David Crist's father, George (left), discusses operations against Iranian attack boats with Navy Lt. Paul Hillenbrand. George Crist, a Marine Corps general, was commander of CENTCOM from 1985-1988.
Courtesy of David Crist
David Crist's father, George (left), discusses operations against Iranian attack boats with Navy Lt. Paul Hillenbrand. George Crist, a Marine Corps general, was commander of CENTCOM from 1985-1988.

Iran Says It Has Plan To Close Strait Of Hormuz. Iran Reports Long-Range Missile Launch Exercise. New Sanctions Targeting Iranian Oil. All these headlines appeared on NPR.org over the past month, but if they give you a sense of deja vu, there's a reason. According to David Crist, the United States and Iran "have been engaged in a largely unknown quasi-war" for over three decades — and despite occasional glimmers of optimism, the two nations have been consistently unable to break out of the old, internecine patterns that have dominated their relationship since the Carter administration.

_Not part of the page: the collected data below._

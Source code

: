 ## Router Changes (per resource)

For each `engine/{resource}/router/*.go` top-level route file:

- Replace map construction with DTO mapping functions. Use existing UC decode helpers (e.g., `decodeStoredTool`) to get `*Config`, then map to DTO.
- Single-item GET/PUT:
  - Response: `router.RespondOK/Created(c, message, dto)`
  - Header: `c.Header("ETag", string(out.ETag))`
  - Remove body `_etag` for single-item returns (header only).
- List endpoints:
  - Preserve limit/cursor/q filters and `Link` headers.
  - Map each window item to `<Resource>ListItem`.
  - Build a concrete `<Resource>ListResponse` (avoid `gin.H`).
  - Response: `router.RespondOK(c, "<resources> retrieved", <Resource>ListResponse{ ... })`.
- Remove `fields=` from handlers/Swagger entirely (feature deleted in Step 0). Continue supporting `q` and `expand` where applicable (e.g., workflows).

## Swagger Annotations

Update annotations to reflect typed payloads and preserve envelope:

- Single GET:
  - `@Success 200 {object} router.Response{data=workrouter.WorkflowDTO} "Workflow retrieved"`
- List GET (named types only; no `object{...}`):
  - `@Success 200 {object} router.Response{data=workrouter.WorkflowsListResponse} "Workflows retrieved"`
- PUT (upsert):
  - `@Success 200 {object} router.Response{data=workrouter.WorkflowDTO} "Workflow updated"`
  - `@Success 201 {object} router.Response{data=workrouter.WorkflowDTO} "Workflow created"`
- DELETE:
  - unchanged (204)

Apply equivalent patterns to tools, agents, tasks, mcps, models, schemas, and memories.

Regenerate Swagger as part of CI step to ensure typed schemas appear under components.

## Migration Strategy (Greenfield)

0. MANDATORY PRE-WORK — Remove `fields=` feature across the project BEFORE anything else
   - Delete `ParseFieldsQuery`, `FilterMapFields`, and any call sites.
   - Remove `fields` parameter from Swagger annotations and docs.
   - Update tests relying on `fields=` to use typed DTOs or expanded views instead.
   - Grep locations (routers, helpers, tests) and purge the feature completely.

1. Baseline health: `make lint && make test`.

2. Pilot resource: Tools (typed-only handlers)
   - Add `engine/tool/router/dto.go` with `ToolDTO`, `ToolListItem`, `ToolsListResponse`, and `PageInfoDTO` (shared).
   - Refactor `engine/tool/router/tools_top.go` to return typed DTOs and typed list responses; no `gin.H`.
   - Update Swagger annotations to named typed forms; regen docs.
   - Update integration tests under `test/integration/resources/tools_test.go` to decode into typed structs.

It wasn't always this way, of course. Although it may seem like ancient history now, Iran was once one of America's biggest allies in the Middle East. That ended with the 1979 Iranian Revolution, when the U.S.-friendly Shah Mohammad Reza Pahlavi was deposed and replaced by Ayatollah Khomeini, an Islamist dictator who loathed the West. What followed was a series of low points — deadly acts of malice and incompetence on both sides, and a seemingly endless parade of squandered opportunities for rapprochement and peace.

In The Twilight War, his first book, David Crist offers a fascinating, detailed history of American-Iranian foreign relations in the years since the revolution. Crist is perhaps uniquely qualified for the subject matter — not only is he the senior historian for the Chairman of the Joint Chiefs of Staff, and a veteran of both Gulf Wars and the war in Afghanistan, but he is the son of former CENTCOM commander George Crist, a Marine Corps general who dealt extensively with Iran in the 1980s.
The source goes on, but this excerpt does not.